▶ _Task directions_: Filter the entries for the word "references". Copy each line that has it.

___

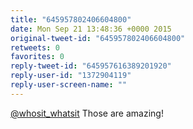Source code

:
 ```yaml
---
title: "645957802406604800"
date: Mon Sep 21 13:48:36 +0000 2015
original-tweet-id: "645957802406604800"
retweets: 0
favorites: 0
reply-tweet-id: "645957616389201920"
reply-user-id: "1372904119"
reply-user-screen-name: ""
---
```

<a href="https://twitter.com/whosit_whatsit">@whosit_whatsit</a> Those are amazing!
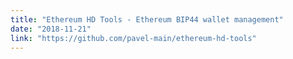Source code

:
 ```yaml
---
title: "Ethereum HD Tools - Ethereum BIP44 wallet management"
date: "2018-11-21"
link: "https://github.com/pavel-main/ethereum-hd-tools"
---
```

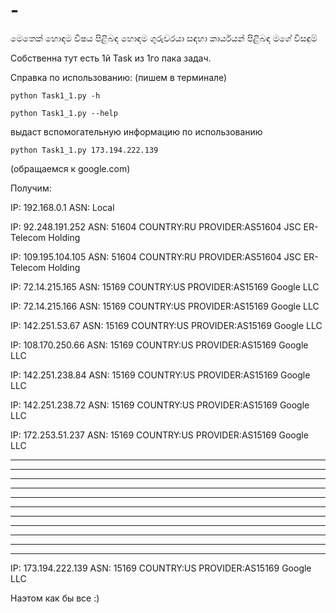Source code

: # -
මෙතෙක් හොඳම විෂය පිළිබඳ හොඳම ගුරුවරයා සඳහා කාර්යයන් පිළිබඳ මගේ විසඳුම්

Собственна тут есть 1й Task из 1го пака задач.

Справка по использованию: (пишем в терминале)

  `python Task1_1.py -h`
  
  `python Task1_1.py --help`
  
  выдаст вспомогательную информацию по использованию
  
  ```python Task1_1.py 173.194.222.139```
  
  (обращаемся к google.com)
  
  Получим:
  
IP: 192.168.0.1          ASN: Local

IP: 92.248.191.252       ASN: 51604     COUNTRY:RU      PROVIDER:AS51604 JSC ER-Telecom Holding

IP: 109.195.104.105      ASN: 51604     COUNTRY:RU      PROVIDER:AS51604 JSC ER-Telecom Holding

IP: 72.14.215.165        ASN: 15169     COUNTRY:US      PROVIDER:AS15169 Google LLC

IP: 72.14.215.166        ASN: 15169     COUNTRY:US      PROVIDER:AS15169 Google LLC

IP: 142.251.53.67        ASN: 15169     COUNTRY:US      PROVIDER:AS15169 Google LLC

IP: 108.170.250.66       ASN: 15169     COUNTRY:US      PROVIDER:AS15169 Google LLC

IP: 142.251.238.84       ASN: 15169     COUNTRY:US      PROVIDER:AS15169 Google LLC

IP: 142.251.238.72       ASN: 15169     COUNTRY:US      PROVIDER:AS15169 Google LLC

IP: 172.253.51.237       ASN: 15169     COUNTRY:US      PROVIDER:AS15169 Google LLC

*       *       *

*       *       *

*       *       *

*       *       *

*       *       *

*       *       *

*       *       *

*       *       *

*       *       *

*       *       *

*       *       *

IP: 173.194.222.139      ASN: 15169     COUNTRY:US      PROVIDER:AS15169 Google LLC

Наэтом как бы все :)
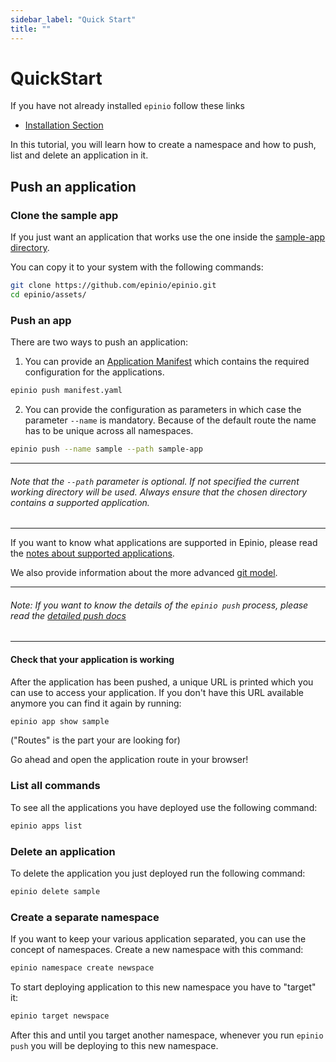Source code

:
 ```yaml
---
sidebar_label: "Quick Start"
title: ""
---
```


# QuickStart 

If you have not already installed `epinio` follow these links

- [Installation Section](../installation/installation.md)

In this tutorial, you will learn how to create a namespace and how to push, list and delete an application in it.

## Push an application

### Clone the sample app

If you just want an application that works use the one inside the
[sample-app directory](https://github.com/epinio/epinio/tree/main/assets/sample-app).

You can copy it to your system with
the following commands:

```bash
git clone https://github.com/epinio/epinio.git
cd epinio/assets/
```

### Push an app

There are two ways to push an application:

1. You can provide an [Application Manifest](../references/manifests.md) which contains the required configuration for the applications.

```bash
epinio push manifest.yaml
```

2. You can provide the configuration as parameters in which case the parameter `--name` is mandatory.
Because of the default route the name has to be unique across all namespaces.

```bash
epinio push --name sample --path sample-app
```

***

###### Note that the `--path` parameter is optional. If not specified the current working directory will be used. Always ensure that the chosen directory contains a supported application.

***

If you want to know what applications are supported in Epinio, please read the
[notes about supported applications](../references/supported_applications.md).

We also provide information about the more advanced [git model](../explanations/advanced.md#git-pushing).

***

###### Note: If you want to know the details of the `epinio push` process, please read the [detailed push docs](../explanations/detailed-push-process.md)

***

#### Check that your application is working

After the application has been pushed, a unique URL is printed which you can use to access your application. If you don't have this URL available anymore you can find it again by running:

```bash
epinio app show sample
```

("Routes" is the part your are looking for)

Go ahead and open the application route in your browser!

### List all commands

To see all the applications you have deployed use the following command:

```bash
epinio apps list
```

### Delete an application

To delete the application you just deployed run the following command:

```bash
epinio delete sample
```

### Create a separate namespace

If you want to keep your various application separated, you can use the concept of namespaces. Create a new namespace with this command:

```bash
epinio namespace create newspace
```

To start deploying application to this new namespace you have to "target" it:


```bash
epinio target newspace
```

After this and until you target another namespace, whenever you run `epinio push` you will be deploying to this new namespace.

___

▶ _Worked solution_:
1. You can provide an [Application Manifest](../references/manifests.md) which contains the required configuration for the applications.
[notes about supported applications](../references/supported_applications.md).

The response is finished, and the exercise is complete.